Technical Introduction
(Paul Spence & Arianna Ciula)
Document Contents
1. Overview
This project began with a number of technical challenges, starting with the need to make available via the web information that would otherwise be difficult for people to access: digital facsimile images of the original rolls and their translations in text format. Moreover, the aim was to produce rich, highly structured indexes and (in the digital version) sophisticated search functionality; in the digital version the facsimile and translation versions had to be closely integrated, so that someone could move freely between images and text; and the methods and procedures developed for this needed to fuel both digital and print publications.
This technical introduction is aimed at the non-specialist and gives a taste of the technologies used and why we think they were necessary. For those interested in more information, we will provide a detailed technical report at the end of the project. For now, a list of technologies used on the project is provided on the Copyright page.
2. Facilitating digital publication: ‘text markup’
The technology that underpins the project is called XML (Extensible Markup Language), a now ubiquitous international standard for encoding and exchanging data. Although used nowadays in a wide range of operations involving data exchange, such as the transmission of information from one financial database to another, XML has firm roots in the humanities.
In fact, in research projects involving textual materials, XML can prove very useful for modelling humanities knowledge for a number of reasons, including its independence from any particular computer platform or software, the extremely robust basis it provides for encoding document-based materials and the fact that it potentially facilitates the generation of a wide variety of different visualisations of the encoded materials afterwards. This is no accident, since XML developed in part as a technology to facilitate digital publication.

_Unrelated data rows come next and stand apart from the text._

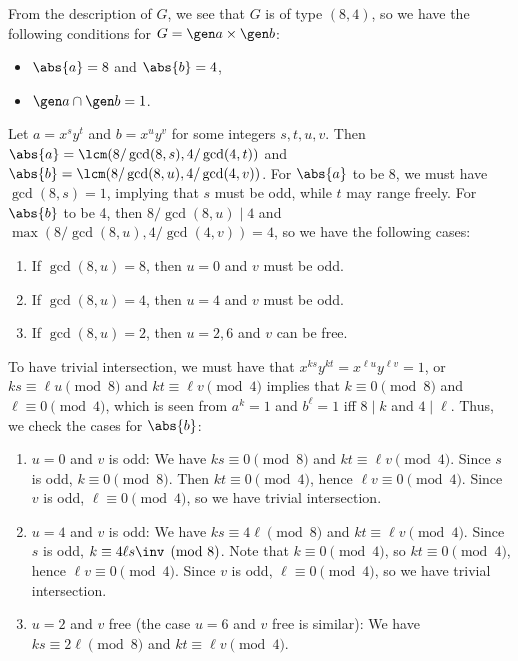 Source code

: \begin{solenum}
    \item From the description of $G$, we see that $G$ is of type $(8, 4)$, so we have the following conditions for $G = \gen a \times \gen b$:
    \begin{itemize}
        \item $\abs{a} = 8$ and $\abs{b} = 4$,
        \item $\gen a \cap \gen b = 1$.
    \end{itemize}
    Let $a = x^s y^t$ and $b = x^u y^v$ for some integers $s, t, u, v$.
	Then $\abs{a} = \lcm(8/\gcd(8, s), 4/\gcd(4, t))$ and $\abs{b} = \lcm(8/\gcd(8, u), 4/\gcd(4, v))$.
	For $\abs{a}$ to be 8, we must have $\gcd(8, s) = 1$, implying that $s$ must be odd, while $t$ may range freely.
	For $\abs{b}$ to be 4, then $8/\gcd(8, u) \mid 4$ and $\max(8/\gcd(8, u), 4/\gcd(4, v)) = 4$, so we have the following cases:
    \begin{enumerate}[label=(\arabic*)]
        \item If $\gcd(8, u) = 8$, then $u = 0$ and $v$ must be odd.
        \item If $\gcd(8, u) = 4$, then $u = 4$ and $v$ must be odd.
        \item If $\gcd(8, u) = 2$, then $u = 2, 6$ and $v$ can be free.
    \end{enumerate}
    To have trivial intersection, we must have that $x^{ks} y^{kt} = x^{\ell u} y^{\ell v} = 1$, or $ks \equiv \ell u \pmod 8$ and $kt \equiv \ell v \pmod 4$ implies that $k \equiv 0 \pmod 8$ and $\ell \equiv 0 \pmod 4$, which is seen from $a^k = 1$ and $b^\ell = 1$ iff $8 \mid k$ and $4 \mid \ell$.
	Thus, we check the cases for $\abs{b}$:
    \begin{enumerate}[label=(\arabic*)]
        \item $u = 0$ and $v$ is odd: We have $ks \equiv 0 \pmod 8$ and $kt \equiv \ell v \pmod 4$.
	Since $s$ is odd, $k \equiv 0 \pmod 8$.
	Then $kt \equiv 0 \pmod 4$, hence $\ell v \equiv 0 \pmod 4$.
	Since $v$ is odd, $\ell \equiv 0 \pmod 4$, so we have trivial intersection.
        \item $u = 4$ and $v$ is odd: We have $ks \equiv 4\ell \pmod 8$ and $kt \equiv \ell v \pmod 4$.
	Since $s$ is odd, $k \equiv 4\ell s\inv \pmod 8$.
	Note that $k \equiv 0 \pmod 4$, so $kt \equiv 0 \pmod 4$, hence $\ell v \equiv 0 \pmod 4$.
	Since $v$ is odd, $\ell \equiv 0 \pmod 4$, so we have trivial intersection.
        \item $u = 2$ and $v$ free (the case $u = 6$ and $v$ free is similar): We have $ks \equiv 2\ell \pmod 8$ and $kt \equiv \ell v \pmod 4$.

\end{enumerate}
\end{solenum}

One of the core principles in XML is that the representation of the structural and semantic content of a text should be kept separate from its presentation. The core information about the text is applied by means of a system of XML ‘tags’ that encode parts of the text (see Figure 1), and any ‘visualisation’ of the text that is required for publishing purposes is then produced in a separate process. This is particularly useful in humanities scholarship, because it allows academics to concentrate on the structure and content of the source materials, and issues around scholarly interpretation of the text, leaving issues of presentation to the later publication processes.
-
Simplified fragment of XML markup, showing a person name and a place name.
-
Expansion of the same fragment, showing markup for his role as sheriff of 'Nottinghamshire'. The 'key' attributes refer to an authority 'table' that contain detailed information on the person 'Phillip Marc' and on the location 'Nottinghamshire'.
Not only is it possible, moreover, to create an infinite number of visualisations from the single set of marked up materials, but you can produce a number of output formats suitable for print and web versions- in other words all publication can be managed in an integrated manner. So in the Fine Rolls of Henry III project, the core data is used to produce both digital and print versions, and all indexes for both are produced automatically from a single collection of source materials, encoded as appropriate.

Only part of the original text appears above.